"Grace and peace" is Paul's characteristing greetings in all his thirteen letters (with "mecry' interrupting the expression only in 1 & 2 Timothy; see Paul's Greetings).
Grace (charis) is the fountain of God's goodness that makes life with Him, and redemption in all its conceptionable shades and dimensions, possible. Peace (eirene) is that which we experience when grace is the ecosystem in which we live our life. Grace is the solid foundations on which life is lived as it should be lived, and peace the accompanying proof of a life so lived.
And always Paul wishes of it for the recipients of his letters that this grace and peace come from "God our Father and the Lord Jesus Christ." God the Father is the source of all good grace but it is appropriated and understood fully only through the agency of Jesus the Christ.
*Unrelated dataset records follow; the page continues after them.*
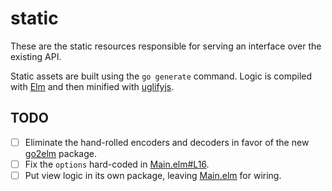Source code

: # static

These are the static resources responsible for serving an interface over the existing API.

Static assets are built using the `go generate` command.  Logic is compiled
with [Elm](http://elm-lang.org/install) and then minified with
[uglifyjs](http://lisperator.net/uglifyjs/).

## TODO

- [ ] Eliminate the hand-rolled encoders and decoders in favor of the new
  [go2elm](https://github.com/shutej/go2elm) package.
- [ ] Fix the `options` hard-coded in [Main.elm#L16](Main.elm#L16).
- [ ] Put view logic in its own package, leaving [Main.elm](Main.elm) for
  wiring.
It has often been suggested by commentators that Paul found the pair that makes up the expression to congenial because grace, charis in Greek sounds like charein, 'greetings,' that is customary of ancient letter writing. Peace, eirene, on the other hand, is typically Jewish, being the Greek word for shalom. In the pair, then, Paul has found a greeting that is equally at home with the Greeks and Jews to whom he preached and wrote. That it went well with both Greek and Jews is a fact, but that the explanation why Paul is so fond of it remains hypothetical. But that it should should surprize no one for it reflects so crisply what lies at the center of Paul's heart; his mission to the Gentiles and the reconciliation of Jews and Gentiles in God's new humanity. The theological richness of the expression (see para.2 above) is so patently apparent that, however, Paul came upon it, anyone who follows after Paul's thoughts about what Jesus has done for us on the cross would immediately be drawn to its power and appositeness as a greeting.